WHAT YOU WILL DO:
Copy the entries below word for word, but omit any pictures they contain.
===== DATA FOR THIS EXERCISE
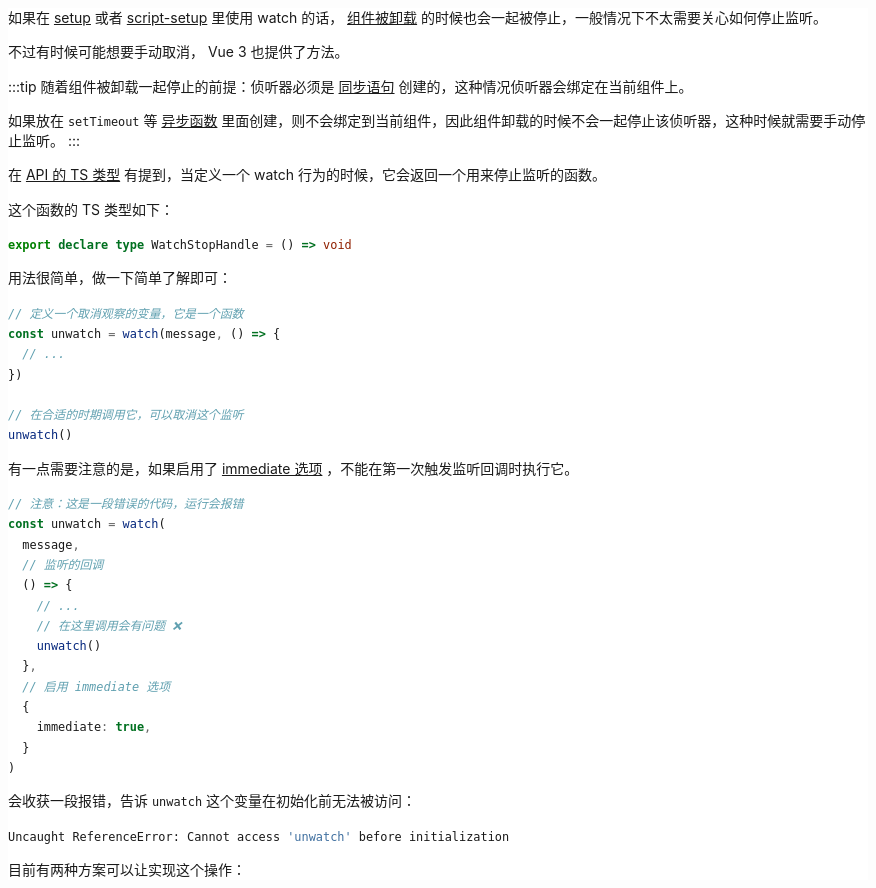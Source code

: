 如果在 [setup](#全新的-setup-函数-new) 或者 [script-setup](efficient.md#script-setup-new) 里使用 watch 的话， [组件被卸载](#组件的生命周期-new) 的时候也会一起被停止，一般情况下不太需要关心如何停止监听。

不过有时候可能想要手动取消， Vue 3 也提供了方法。

:::tip
随着组件被卸载一起停止的前提：侦听器必须是 [同步语句](https://developer.mozilla.org/zh-CN/docs/Learn/JavaScript/Asynchronous/Introducing#%E5%90%8C%E6%AD%A5javascript) 创建的，这种情况侦听器会绑定在当前组件上。

如果放在 `setTimeout` 等 [异步函数](https://developer.mozilla.org/zh-CN/docs/Learn/JavaScript/Asynchronous/Introducing#%E5%BC%82%E6%AD%A5javascript) 里面创建，则不会绑定到当前组件，因此组件卸载的时候不会一起停止该侦听器，这种时候就需要手动停止监听。
:::

在 [API 的 TS 类型](#api-的-ts-类型) 有提到，当定义一个 watch 行为的时候，它会返回一个用来停止监听的函数。

这个函数的 TS 类型如下：

```ts
export declare type WatchStopHandle = () => void
```

用法很简单，做一下简单了解即可：

```ts
// 定义一个取消观察的变量，它是一个函数
const unwatch = watch(message, () => {
  // ...
})

// 在合适的时期调用它，可以取消这个监听
unwatch()
```

有一点需要注意的是，如果启用了 [immediate 选项](#监听选项之-immediate) ，不能在第一次触发监听回调时执行它。

```ts
// 注意：这是一段错误的代码，运行会报错
const unwatch = watch(
  message,
  // 监听的回调
  () => {
    // ...
    // 在这里调用会有问题 ❌
    unwatch()
  },
  // 启用 immediate 选项
  {
    immediate: true,
  }
)
```

会收获一段报错，告诉 `unwatch` 这个变量在初始化前无法被访问：

```bash
Uncaught ReferenceError: Cannot access 'unwatch' before initialization
```

目前有两种方案可以让实现这个操作：

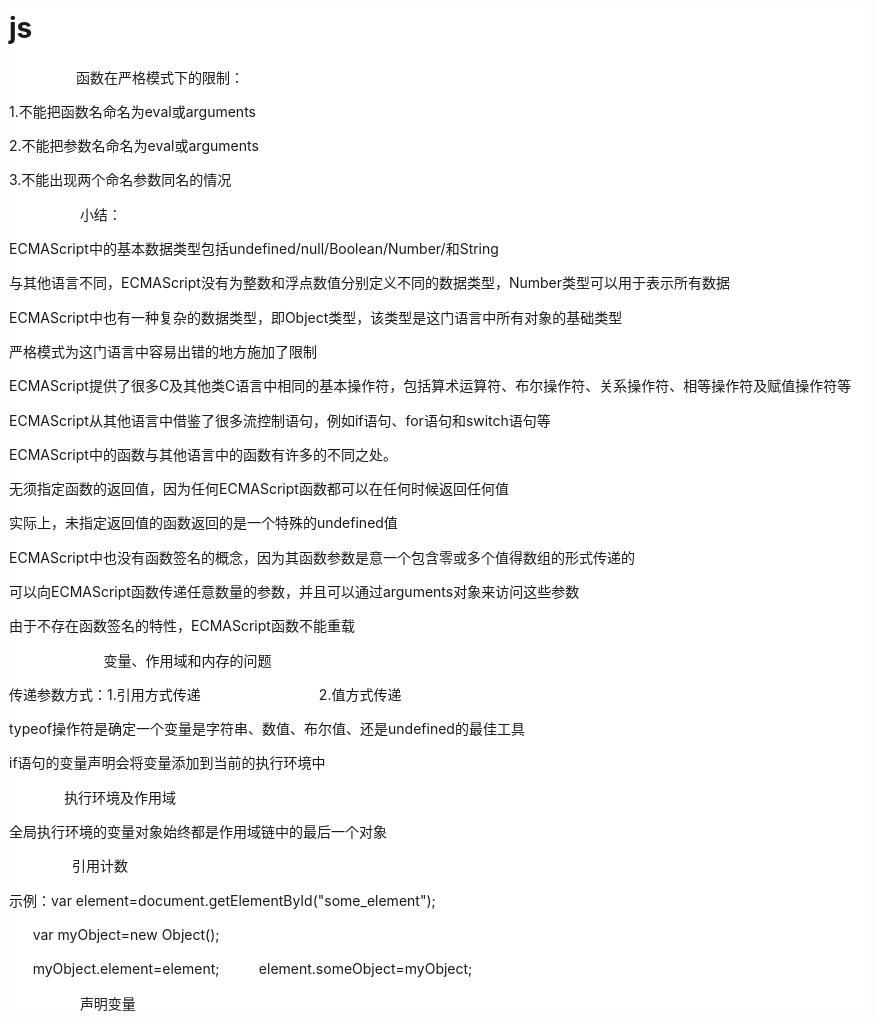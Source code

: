 # js
                 函数在严格模式下的限制：

1.不能把函数名命名为eval或arguments

2.不能把参数名命名为eval或arguments

3.不能出现两个命名参数同名的情况


                  小结：

ECMAScript中的基本数据类型包括undefined/null/Boolean/Number/和String

与其他语言不同，ECMAScript没有为整数和浮点数值分别定义不同的数据类型，Number类型可以用于表示所有数据

ECMAScript中也有一种复杂的数据类型，即Object类型，该类型是这门语言中所有对象的基础类型

严格模式为这门语言中容易出错的地方施加了限制

ECMAScript提供了很多C及其他类C语言中相同的基本操作符，包括算术运算符、布尔操作符、关系操作符、相等操作符及赋值操作符等

ECMAScript从其他语言中借鉴了很多流控制语句，例如if语句、for语句和switch语句等

ECMAScript中的函数与其他语言中的函数有许多的不同之处。

无须指定函数的返回值，因为任何ECMAScript函数都可以在任何时候返回任何值

实际上，未指定返回值的函数返回的是一个特殊的undefined值

ECMAScript中也没有函数签名的概念，因为其函数参数是意一个包含零或多个值得数组的形式传递的

可以向ECMAScript函数传递任意数量的参数，并且可以通过arguments对象来访问这些参数

由于不存在函数签名的特性，ECMAScript函数不能重载


                        变量、作用域和内存的问题

传递参数方式：1.引用方式传递
              
              2.值方式传递

typeof操作符是确定一个变量是字符串、数值、布尔值、还是undefined的最佳工具

if语句的变量声明会将变量添加到当前的执行环境中


              执行环境及作用域

全局执行环境的变量对象始终都是作用域链中的最后一个对象

                引用计数

示例：var element=document.getElementById("some_element");

      var myObject=new Object();

      myObject.element=element;
  
      element.someObject=myObject;


                  声明变量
==========
RESPONSE AREA:
Source code

: 如果在 [setup](#全新的-setup-函数-new) 或者 [script-setup](efficient.md#script-setup-new) 里使用 watch 的话， [组件被卸载](#组件的生命周期-new) 的时候也会一起被停止，一般情况下不太需要关心如何停止监听。

不过有时候可能想要手动取消， Vue 3 也提供了方法。

:::tip
随着组件被卸载一起停止的前提：侦听器必须是 [同步语句](https://developer.mozilla.org/zh-CN/docs/Learn/JavaScript/Asynchronous/Introducing#%E5%90%8C%E6%AD%A5javascript) 创建的，这种情况侦听器会绑定在当前组件上。

如果放在 `setTimeout` 等 [异步函数](https://developer.mozilla.org/zh-CN/docs/Learn/JavaScript/Asynchronous/Introducing#%E5%BC%82%E6%AD%A5javascript) 里面创建，则不会绑定到当前组件，因此组件卸载的时候不会一起停止该侦听器，这种时候就需要手动停止监听。
:::

在 [API 的 TS 类型](#api-的-ts-类型) 有提到，当定义一个 watch 行为的时候，它会返回一个用来停止监听的函数。

这个函数的 TS 类型如下：

```ts
export declare type WatchStopHandle = () => void
```

用法很简单，做一下简单了解即可：

```ts
// 定义一个取消观察的变量，它是一个函数
const unwatch = watch(message, () => {
  // ...
})

// 在合适的时期调用它，可以取消这个监听
unwatch()
```

有一点需要注意的是，如果启用了 [immediate 选项](#监听选项之-immediate) ，不能在第一次触发监听回调时执行它。

```ts
// 注意：这是一段错误的代码，运行会报错
const unwatch = watch(
  message,
  // 监听的回调
  () => {
    // ...
    // 在这里调用会有问题 ❌
    unwatch()
  },
  // 启用 immediate 选项
  {
    immediate: true,
  }
)
```

会收获一段报错，告诉 `unwatch` 这个变量在初始化前无法被访问：

```bash
Uncaught ReferenceError: Cannot access 'unwatch' before initialization
```

目前有两种方案可以让实现这个操作：

Source code

: # js
                 函数在严格模式下的限制：

1.不能把函数名命名为eval或arguments

2.不能把参数名命名为eval或arguments

3.不能出现两个命名参数同名的情况


                  小结：

ECMAScript中的基本数据类型包括undefined/null/Boolean/Number/和String

与其他语言不同，ECMAScript没有为整数和浮点数值分别定义不同的数据类型，Number类型可以用于表示所有数据

ECMAScript中也有一种复杂的数据类型，即Object类型，该类型是这门语言中所有对象的基础类型

严格模式为这门语言中容易出错的地方施加了限制

ECMAScript提供了很多C及其他类C语言中相同的基本操作符，包括算术运算符、布尔操作符、关系操作符、相等操作符及赋值操作符等

ECMAScript从其他语言中借鉴了很多流控制语句，例如if语句、for语句和switch语句等

ECMAScript中的函数与其他语言中的函数有许多的不同之处。

无须指定函数的返回值，因为任何ECMAScript函数都可以在任何时候返回任何值

实际上，未指定返回值的函数返回的是一个特殊的undefined值

ECMAScript中也没有函数签名的概念，因为其函数参数是意一个包含零或多个值得数组的形式传递的

可以向ECMAScript函数传递任意数量的参数，并且可以通过arguments对象来访问这些参数

由于不存在函数签名的特性，ECMAScript函数不能重载


                        变量、作用域和内存的问题

传递参数方式：1.引用方式传递
              
              2.值方式传递

typeof操作符是确定一个变量是字符串、数值、布尔值、还是undefined的最佳工具

if语句的变量声明会将变量添加到当前的执行环境中


              执行环境及作用域

全局执行环境的变量对象始终都是作用域链中的最后一个对象

                引用计数

示例：var element=document.getElementById("some_element");

      var myObject=new Object();

      myObject.element=element;
  
      element.someObject=myObject;


                  声明变量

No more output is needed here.